Syaikh Al Albani mengatakan bahwa hadits ini shahih).
Dari Abu Martsad Al Ghonawi, beliau berkata bahwa Rasulullah shallallahu ‘alaihi wa sallam bersabda,
لاَ تُصَلُّوا إِلَى الْقُبُورِ وَلاَ تَجْلِسُوا عَلَيْهَا
“Janganlah shalat menghadap kubur dan janganlah duduk di atasnya” (HR. Muslim no. 972).
Larangan Bersatunya Kubur dan Masjid
Dari Jundab, ia berkata bahwa ia mendengar Rasulullah shallallahu ‘alaihi wa sallam bersabda,
أَلاَ
وَإِنَّ مَنْ كَانَ قَبْلَكُمْ كَانُوا يَتَّخِذُونَ قُبُورَ
أَنْبِيَائِهِمْ وَصَالِحِيهِمْ مَسَاجِدَ أَلاَ فَلاَ تَتَّخِذُوا
الْقُبُورَ مَسَاجِدَ إِنِّى أَنْهَاكُمْ عَنْ ذَلِكَ
“Ingatlah bahwa orang sebelum kalian, mereka telah menjadikan kubur nabi dan orang sholeh mereka sebagai masjid. Ingatlah, janganlah jadikan kubur menjadi masjid. Sungguh aku benar-benar melarang dari yang demikian” (HR. Muslim no. 532).

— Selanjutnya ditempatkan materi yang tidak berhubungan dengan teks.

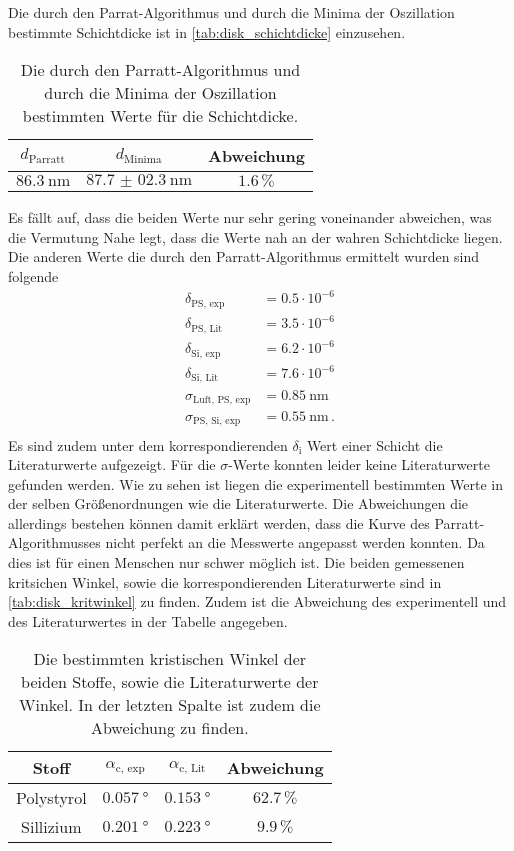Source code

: Die durch den Parrat-Algorithmus und durch die Minima der Oszillation bestimmte Schichtdicke ist in \autoref{tab:disk_schichtdicke} einzusehen.
\begin{table}
    \centering
    \caption{Die durch den Parratt-Algorithmus und durch die Minima der Oszillation bestimmten Werte für die Schichtdicke.}
    \begin{tabular}{ccc}
        \toprule
        $d_\text{Parratt}$ & $d_\text{Minima} $ & Abweichung \\
        \midrule
        $\SI{86.3}{\nano\meter}$ &$\SI{87.7(023)}{\nano\meter}$& $1.6 \, \%$ \\
        \bottomrule
    \end{tabular}
    \label{tab:disk_schichtdicke}
\end{table}
Es fällt auf, dass die beiden Werte nur sehr gering voneinander abweichen, was die Vermutung Nahe legt, dass die Werte nah an der wahren Schichtdicke liegen.
Die anderen Werte die durch den Parratt-Algorithmus ermittelt wurden sind folgende
\begin{align*}
    \delta_\text{PS, exp} &= 0.5 \cdot 10^{-6}      \\
    \delta_\text{PS, Lit} &= 3.5 \cdot 10^{-6}      \\ 
    \delta_\text{Si, exp} &= 6.2 \cdot 10^{-6}      \\
    \delta_\text{Si, Lit} &= 7.6 \cdot 10^{-6}      \\
    \sigma_\text{Luft, PS, exp} &= \SI{0.85}{\nano\meter} \\ 
    \sigma_\text{PS, Si, exp} &= \SI{0.55}{\nano\meter}\, . \\ 
\end{align*}
Es sind zudem unter dem korrespondierenden $\delta_\text{i}$ Wert einer Schicht die Literaturwerte aufgezeigt.
Für die $\sigma$-Werte konnten leider keine Literaturwerte gefunden werden.
Wie zu sehen ist liegen die experimentell bestimmten Werte in der selben Größenordnungen wie die Literaturwerte.
Die Abweichungen die allerdings bestehen können damit erklärt werden, dass die Kurve des Parratt-Algorithmusses nicht perfekt an die Messwerte angepasst werden konnten.
Da dies ist für einen Menschen nur schwer möglich ist.
Die beiden gemessenen kritsichen Winkel, sowie die korrespondierenden Literaturwerte sind in \autoref{tab:disk_kritwinkel} zu finden.
Zudem ist die Abweichung des experimentell und des Literaturwertes in der Tabelle angegeben.
\begin{table}
    \centering
    \caption{Die bestimmten kristischen Winkel der beiden Stoffe, sowie die Literaturwerte der Winkel. In der letzten Spalte ist zudem die Abweichung zu finden.}
    \begin{tabular}{cccc}
        \toprule
        Stoff & $\alpha_\text{c, exp}$ & $\alpha_\text{c, Lit}$ & Abweichung \\
        \midrule
        Polystyrol  &$\SI{0.057}{\degree}$ &$\SI{0.153}{\degree}$ & $62.7\,\%$ \\
        Sillizium &$\SI{0.201}{\degree}$ & $\SI{0.223}{\degree}$ & $9.9 \, \% $ \\
        \bottomrule
    \end{tabular}
    \label{tab:disk_kritwinkel}
\end{table}
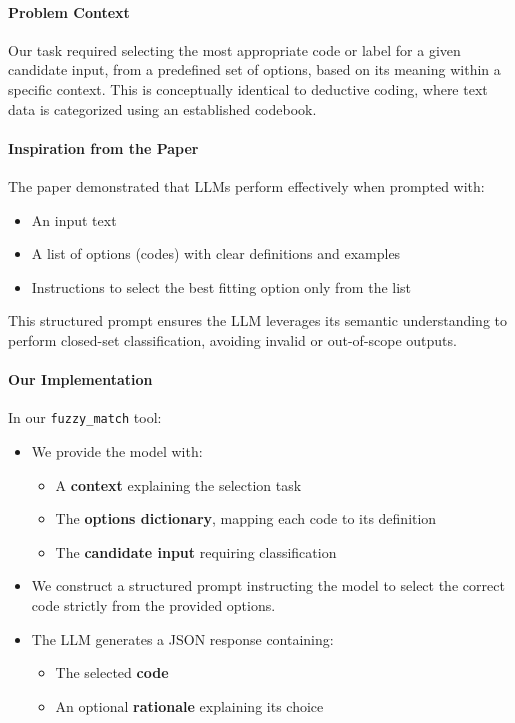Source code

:\documentclass{article}
\begin{document}
\paragraph{Problem Context}
Our task required selecting the most appropriate code or label for a given candidate input, from a predefined set of options, based on its meaning within a specific context. This is conceptually identical to deductive coding, where text data is categorized using an established codebook.

\paragraph{Inspiration from the Paper}
The paper demonstrated that LLMs perform effectively when prompted with:
\begin{itemize}
    \item An input text
    \item A list of options (codes) with clear definitions and examples
    \item Instructions to select the best fitting option only from the list
\end{itemize}
This structured prompt ensures the LLM leverages its semantic understanding to perform closed-set classification, avoiding invalid or out-of-scope outputs.

\paragraph{Our Implementation}
In our \texttt{fuzzy\_match} tool:
\begin{itemize}
    \item We provide the model with:
    \begin{itemize}
        \item A \textbf{context} explaining the selection task
        \item The \textbf{options dictionary}, mapping each code to its definition
        \item The \textbf{candidate input} requiring classification
    \end{itemize}
    \item We construct a structured prompt instructing the model to select the correct code strictly from the provided options.
    \item The LLM generates a JSON response containing:
    \begin{itemize}
        \item The selected \textbf{code}
        \item An optional \textbf{rationale} explaining its choice
    \end{itemize}
\end{itemize}
\end{document}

Ummu Salamah pernah menceritakan pada Rasulullah shallallahu ‘alaihi wa sallam mengenai gereja yang ia lihat di negeri Habaysah yang disebut Mariyah. Ia menceritakan pada beliau apa yang ia lihat yang di dalamnya terdapat gambar-gambar. Lantas Rasulullah shallallahu ‘alaihi wa sallam bersabda,
أُولَئِكَ
قَوْمٌ إِذَا مَاتَ فِيهِمُ الْعَبْدُ الصَّالِحُ – أَوِ الرَّجُلُ
الصَّالِحُ – بَنَوْا عَلَى قَبْرِهِ مَسْجِدًا ، وَصَوَّرُوا فِيهِ تِلْكَ
الصُّوَرَ ، أُولَئِكَ شِرَارُ الْخَلْقِ عِنْدَ اللَّهِ
“Mereka adalah kaum yang jika hamba atau orang sholeh mati di tengah-tengah mereka, maka
mereka membangun masjid di atas kuburnya. Lantas mereka membuat gambar-gambar (orang sholeh) tersebut. Mereka inilah sejelek-jelek makhluk di sisi Allah” (HR. Bukhari no. 434).

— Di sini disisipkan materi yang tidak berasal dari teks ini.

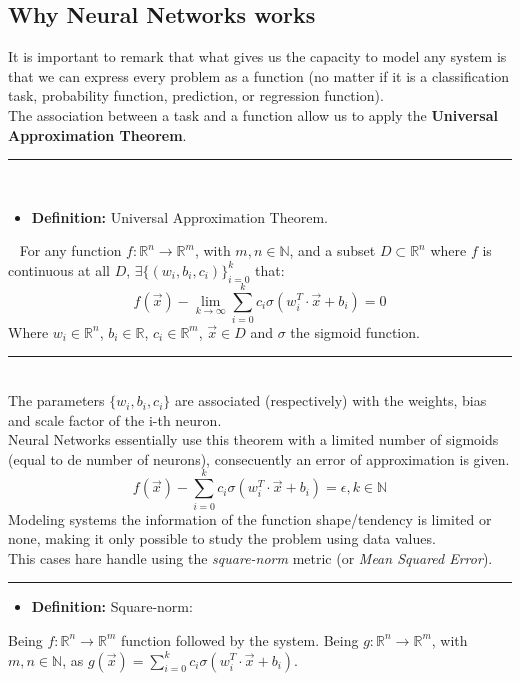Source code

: \documentclass[a4paper, 11pt]{article}
\begin{document}
\subsection{Why Neural Networks works}
It is important to remark that what gives us the capacity to model any system is that we can express every problem as a function (no matter if it is a classification task, probability function, prediction, or regression function).\\
The association between a task and a function allow us to apply the \textbf{Universal Approximation Theorem}.\\
\rule{\linewidth}{0.4pt}\\
\begin{itemize}
    \item \textbf{Definition:} Universal Approximation Theorem.
\end{itemize}  
For any function $f:\mathbb{R}^n \rightarrow \mathbb{R}^m$, with $m,n\in\mathbb{N}$, and a subset $D\subset \mathbb{R}^n$ where $f$ is continuous at all $D$, 
$\exists \{(w_i, b_i, c_i)\}_{i = 0}^k$ that: 
$$f(\vec{x}) - \lim_{k \rightarrow \infty} \sum_{i=0}^{k} c_i \sigma \left( w_i^T \cdot \vec{x} + b_i \right) = 0$$
Where $w_i \in \mathbb{R}^n$, $b_i\in \mathbb{R}$, $c_i \in \mathbb{R}^m$, $\vec{x}\in D$ and $\sigma$ the sigmoid function.\\
\rule{\linewidth}{0.4pt}\\\vspace{0.5em}
The parameters $\{w_i, b_i, c_i\}$ are associated (respectively) with the weights, bias and scale factor of the i-th neuron.\\
Neural Networks essentially use this theorem with a limited number of sigmoids (equal to de number of neurons), consecuently an error of approximation is given.
$$f(\vec{x})-\sum_{i=0}^{k} c_i \sigma \left( w_i^T \cdot \vec{x} + b_i \right) = \epsilon, k \in \mathbb{N}$$
Modeling systems the information of the function shape/tendency is limited or none, making it only possible to study the problem using data values.\\
This cases hare handle using the \textit{square-norm} metric (or \textit{Mean Squared Error}).\\
\rule{\linewidth}{0.4pt}
\begin{itemize}
    \item \textbf{Definition:} Square-norm: 
\end{itemize}
Being $f:\mathbb{R}^n \rightarrow \mathbb{R}^m$ function followed by the system.
Being $g:\mathbb{R}^n \rightarrow \mathbb{R}^m$, with $m,n\in\mathbb{N}$, as $g(\vec{x}) = \sum_{i=0}^{k} c_i \sigma \left( w_i^T \cdot \vec{x} + b_i \right)$.\\
\end{document}
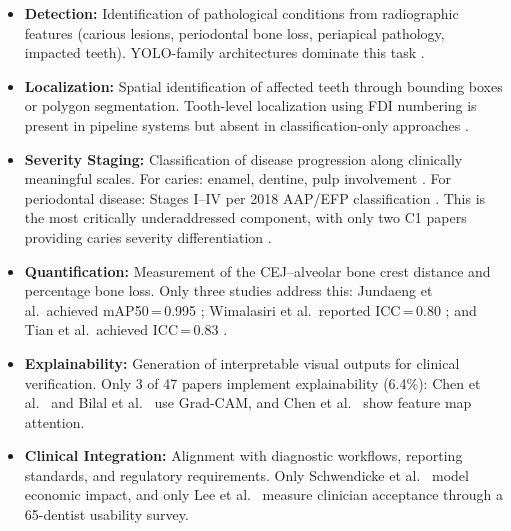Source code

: \documentclass[conference]{IEEEtran}
\begin{document}
\begin{itemize}
    \item \textbf{Detection:} Identification of pathological conditions
          from radiographic features (carious lesions, periodontal bone
          loss, periapical pathology, impacted teeth). YOLO-family
          architectures dominate this task
          \cite{ayhan2025detection,nassiri2025yolo,chen2024cariesxrays,
          bizjak2024advancing,pornprasertsuk2025clinical}.

    \item \textbf{Localization:} Spatial identification of affected
          teeth through bounding boxes or polygon segmentation.
          Tooth-level localization using FDI numbering is present in
          pipeline systems
          \cite{jundaeng2025advanced,chen2024cariesxrays,bizjak2024advancing,
          pornprasertsuk2025clinical} but absent in
          classification-only approaches
          \cite{kaushik2025densenet201,mathur2025comparative,ozdemir2026enhanced}.

    \item \textbf{Severity Staging:} Classification of disease
          progression along clinically meaningful scales. For caries:
          enamel, dentine, pulp involvement
          \cite{asadi2024detection,bizjak2024advancing}. For
          periodontal disease: Stages I--IV per 2018 AAP/EFP
          classification \cite{chmielewski20252018}. This is the most
          critically underaddressed component, with only two C1 papers
          providing caries severity differentiation
          \cite{bizjak2024advancing,asadi2024detection}.

    \item \textbf{Quantification:} Measurement of the CEJ--alveolar
          bone crest distance and percentage bone loss. Only three
          studies address this: Jundaeng et al.\ achieved
          mAP50\,=\,0.995 \cite{jundaeng2025advanced}; Wimalasiri et
          al.\ reported ICC\,=\,0.80 \cite{wimalasiri2025ai}; and Tian
          et al.\ achieved ICC\,=\,0.83 \cite{tian2025development}.

    \item \textbf{Explainability:} Generation of interpretable visual
          outputs for clinical verification. Only 3 of 47 papers
          implement explainability (6.4\%): Chen et al.\
          \cite{chen2023deep} and Bilal et al.\ \cite{bilal2024pdcnet}
          use Grad-CAM, and Chen et al.\ \cite{chen2024cariesxrays}
          show feature map attention.

    \item \textbf{Clinical Integration:} Alignment with diagnostic
          workflows, reporting standards, and regulatory requirements.
          Only Schwendicke et al.\ \cite{schwendicke2021cost} model
          economic impact, and only Lee et al.\ \cite{lee2025evaluation}
          measure clinician acceptance through a 65-dentist usability
          survey.
\end{itemize}
\end{document}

Syaikh Muhammad bin Sholeh Al ‘Utsaimin rahimahullah menerangkan bahwa yang dimaksud menjadikan kubur sebagai masjid ada dua makna:
1- Membangun masjid di atas kubur.
2- Menjadikan kubur sebagai tempat untuk shalat, di mana kubur menjadi maksud (tujuan) ibadah. Namun jika seseorang shalat di sisi kubur dan tidak menjadikan kubur sebagai maksud (tujuan), maka ini tetap bermakna menjadikan kubur sebagai masjid dengan makna umum. (Al Qoulul Mufid, 1: 411)

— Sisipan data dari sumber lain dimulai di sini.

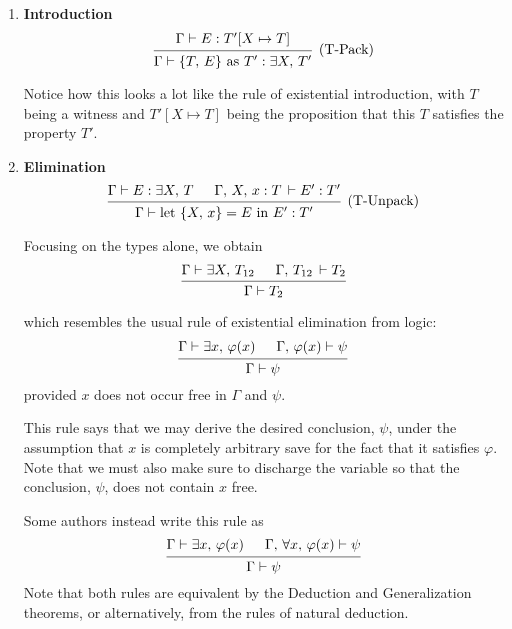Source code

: \documentclass{article}
\begin{document}
\begin{enumerate}
  \item \textbf{Introduction} \\
  \[
  \begin{prooftree}
    \hypo{\Gamma \vdash E : T'[X \mapsto T]}
    \infer1[(T-Pack)]{\Gamma \vdash \{T, \, E\} \text{ as } T' : \exists X, \, T'}
  \end{prooftree}
  \]

  Notice how this looks a lot like the rule of existential introduction, with $T$
  being a witness and $T'[X \mapsto T]$ being the proposition that this $T$
  satisfies the property $T'$. 
 
  \item \textbf{Elimination} \\
  \[
   \begin{prooftree}
     \hypo{\Gamma \vdash E : \exists X, \, T } 
     \hypo{\Gamma, \, X, \, x : T \, \vdash E' : T'}
     \infer2[(T-Unpack)]{\Gamma \vdash \text{let } \{X, \, x\} = E \text{ in } E' : T'}
   \end{prooftree}
  \]

  Focusing on the types alone, we obtain
  \[
    \begin{prooftree}
      \hypo{\Gamma \vdash \exists X, \, T_{12} } 
      \hypo{\Gamma, \, T_{12} \, \vdash T_2}
      \infer2{\Gamma \vdash T_2}
    \end{prooftree} 
  \]

  which resembles the usual rule of existential elimination from logic:
  \[
  \begin{prooftree}
    \hypo{\Gamma \vdash \exists x, \, \varphi(x)}
    \hypo{\Gamma, \, \varphi(x) \vdash \psi}
    \infer2{\Gamma \vdash \psi}
  \end{prooftree}
  \]
  provided $x$ does not occur free in $\Gamma$ and $\psi$.

  This rule says that we may derive the desired conclusion, $\psi$, 
  under the assumption that $x$ is completely arbitrary save for the fact that it 
  satisfies $\varphi$. Note that we must also make sure to discharge the variable
  so that the conclusion, $\psi$, does not contain $x$ free. 

  Some authors instead write this rule as
  \[
  \begin{prooftree}
    \hypo{\Gamma \vdash \exists x, \, \varphi(x)}
    \hypo{\Gamma, \, \forall x, \, \varphi(x) \vdash \psi}
    \infer2{\Gamma \vdash \psi}
  \end{prooftree}
  \]
  Note that both rules are equivalent by the Deduction and Generalization
  theorems, or alternatively, from the rules of natural deduction.

\end{enumerate}
\end{document}

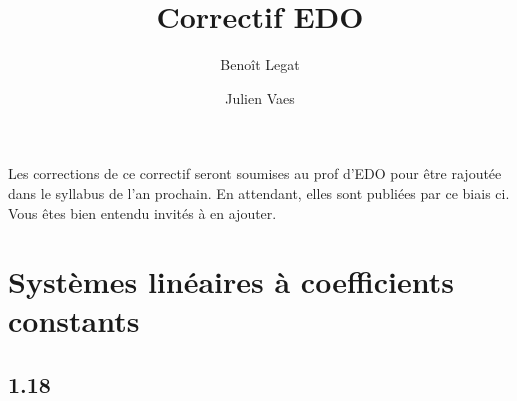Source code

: \documentclass{article}
\title{Correctif EDO}
\author{Benoît Legat \and Julien Vaes}
\begin{document}
\maketitle

Les corrections de ce correctif seront soumises au prof d'EDO pour
être rajoutée dans le syllabus de l'an prochain.
En attendant, elles sont publiées par ce biais ci.
Vous êtes bien entendu invités à en ajouter.

\section{Systèmes linéaires à coefficients constants}

\subsection*{1.18}
\end{document}
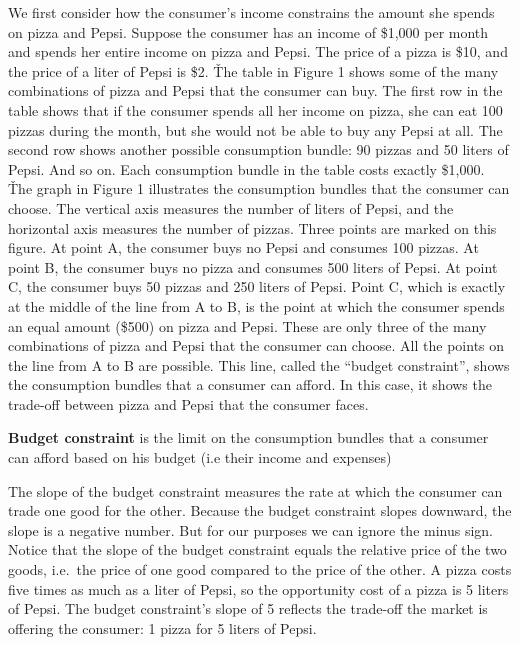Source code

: We first consider how the consumer's income constrains the amount she spends on pizza and Pepsi. Suppose the consumer
has an income of \$1,000 per month and spends her entire income on pizza and Pepsi. The price of a pizza is \$10, and
the price of a liter of Pepsi is \$2. \v

The table in Figure 1 shows some of the many combinations of pizza and Pepsi that the consumer can buy. The first row
in the table shows that if the consumer spends all her income on pizza, she can eat 100 pizzas during the month, but
she would not be able to buy any Pepsi at all. The second row shows another possible consumption bundle: 90 pizzas
and 50 liters of Pepsi. And so on. Each consumption bundle in the table costs exactly \$1,000. \v

The graph in Figure 1 illustrates the consumption bundles that the consumer can choose. The vertical axis measures
the number of liters of Pepsi, and the horizontal axis measures the number of pizzas. Three points are marked on this
figure. At point A, the consumer buys no Pepsi and consumes 100 pizzas. At point B, the consumer buys no pizza and
consumes 500 liters of Pepsi. At point C, the consumer buys 50 pizzas and 250 liters of Pepsi. Point C, which is
exactly at the middle of the line from A to B, is the point at which the consumer spends an equal amount (\$500) on
pizza and Pepsi. These are only three of the many combinations of pizza and Pepsi that the consumer can choose. All
the points on the line from A to B are possible. This line, called the ``budget constraint'', shows the consumption
bundles that a consumer can afford. In this case, it shows the trade-off between pizza and Pepsi that the consumer
faces.


\textbf{Budget constraint} is the limit on the consumption bundles that a consumer can afford based on his budget (i.e
their income and expenses)
\ed

The slope of the budget constraint measures the rate at which the consumer can trade one good for the other. Because
the budget constraint slopes downward, the slope is a negative number. But for our purposes we can ignore the minus
sign. Notice that the slope of the budget constraint equals the relative price of the two goods, i.e.\ the price of one
good compared to the price of the other. A pizza costs five times as much as a liter of Pepsi, so the opportunity
cost of a pizza is 5 liters of Pepsi. The budget constraint's slope of 5 reflects the trade-off the market is
offering the consumer: 1 pizza for 5 liters of Pepsi.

Kami pernah mengajukan pertanyaan pada guru kami, Syaikh Sholeh Al Fauzan hafizhohullah mengenai kasus suatu masjid, yaitu masjid tersebut terdapat satu kuburan di arah kiblat namun di balik tembok, di mana kuburan tersebut masih masuk halaman masjid, bagaimana hukum shalat di masjid semacam itu?
Jawaban beliau hafizhohullah, “Jika kuburan tersebut masih bersambung (muttashil) dengan masjid (artinya: masih masuk halaman masjid), maka tidak boleh shalat di masjid tersebut. Namun jika kuburan tersebut terpisah (munfashil), yaitu dipisah dengan jalan misalnya dan tidak menunjukkan bersambung dengan masjid (artinya bukan satu halaman dengan masjid), maka boleh shalat di masjid semacam itu”. (Durus Syaikh Sholeh Al Fauzan, Al Muntaqo).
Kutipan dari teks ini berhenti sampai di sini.